Stai portando traffico, aggiungi prodotti al carrello, poi le vendite si fermano. Il problema, quasi sempre, non e’ nel numero di visite. Il problema e’ nel funnel di checkout.
Quando leggi bene GA4, capisci dove l’utente si blocca, dove esce e dove il tuo ecommerce perde margine. Da li’ in poi smetti di tirare a indovinare e inizi a correggere quello che frena davvero gli acquisti.
Perche’ il punto di uscita conta piu’ del numero di visite
Molti guardano il tasso di conversione finale e basta. E’ un errore comune. Quel numero dice che qualcosa non va, ma non dice dove si rompe il percorso.
Il funnel di checkout in GA4 serve proprio a questo. Ti mostra il passaggio da uno step al successivo, per esempio da aggiunta al carrello a inizio checkout, poi al pagamento e infine all’acquisto. Quando vedi un calo netto, hai trovato il punto da analizzare.
Questo approccio cambia tutto. Se il drop avviene prima del checkout, il problema puo’ stare nella pagina prodotto, nel carrello o nei costi che compaiono tardi. Se invece il calo arriva tra spedizione e pagamento, spesso entrano in gioco fiducia, form troppo lunghi o metodi di pagamento poco chiari.

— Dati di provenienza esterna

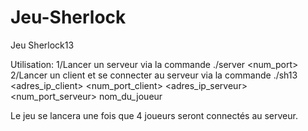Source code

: # Jeu-Sherlock
Jeu Sherlock13 

Utilisation:
1/Lancer un serveur via la commande ./server <num_port>
2/Lancer un client et se connecter au serveur via la commande ./sh13 <adres_ip_client> <num_port_client> <adres_ip_serveur> <num_port_serveur> nom_du_joueur

Le jeu se lancera une fois que 4 joueurs seront connectés au serveur.

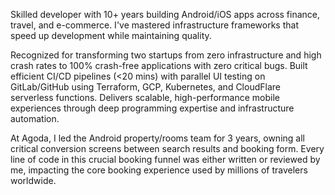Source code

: 
Skilled developer with 10+ years building Android/iOS apps across finance, travel, and e-commerce. I've mastered infrastructure frameworks that speed up development while 
 maintaining quality.

Recognized for transforming two startups from zero infrastructure and high crash rates to 100% crash-free applications with zero critical bugs. Built efficient CI/CD pipelines (<20 mins) with parallel UI testing on GitLab/GitHub using Terraform, GCP, Kubernetes, and CloudFlare serverless functions. Delivers scalable, high-performance mobile experiences through deep programming expertise and infrastructure automation.


At Agoda, I led the Android property/rooms team for 3 years, owning all critical conversion screens between search results and booking form. Every line of code in this crucial booking funnel was either written or reviewed by me, impacting the core booking experience used by millions of travelers worldwide.
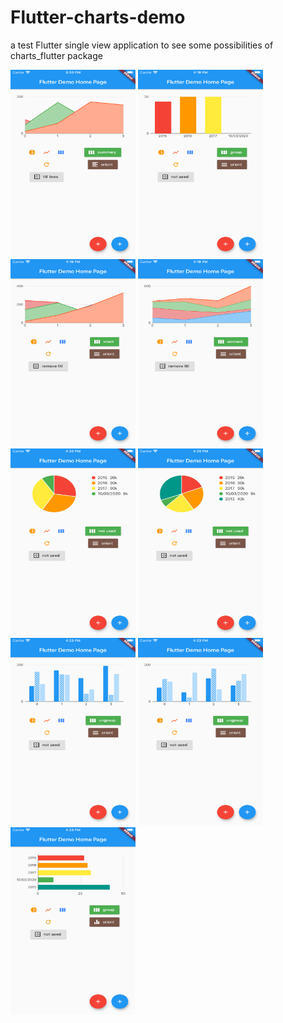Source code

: # Flutter-charts-demo
a test Flutter single view application to see some possibilities of charts_flutter package

<img src = "flutter_app/lib/assets/images/SC1.png" width="200" height = "300" />
<img src = "flutter_app/lib/assets/images/SC2.png" width="200" height = "300" />
<img src = "flutter_app/lib/assets/images/SC3.png" width="200" height = "300" />
<img src = "flutter_app/lib/assets/images/SC4.png" width="200" height = "300" />
<img src = "flutter_app/lib/assets/images/SC5.png" width="200" height = "300" />
<img src = "flutter_app/lib/assets/images/SC6.png" width="200" height = "300" />
<img src = "flutter_app/lib/assets/images/SC7.png" width="200" height = "300" />
<img src = "flutter_app/lib/assets/images/SC8.png" width="200" height = "300" />
<img src = "flutter_app/lib/assets/images/SC9.png" width="200" height = "300" />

Vale ancora di piu’ se stai creando o rifacendo un sito web. Un ecommerce non fallisce solo per il prezzo. Spesso perde ordini per attrito, lentezza e scarsa chiarezza. Chi gestisce piu’ siti web lo vede subito: due negozi con lo stesso catalogo possono avere risultati molto diversi solo per come guidano l’utente nel checkout.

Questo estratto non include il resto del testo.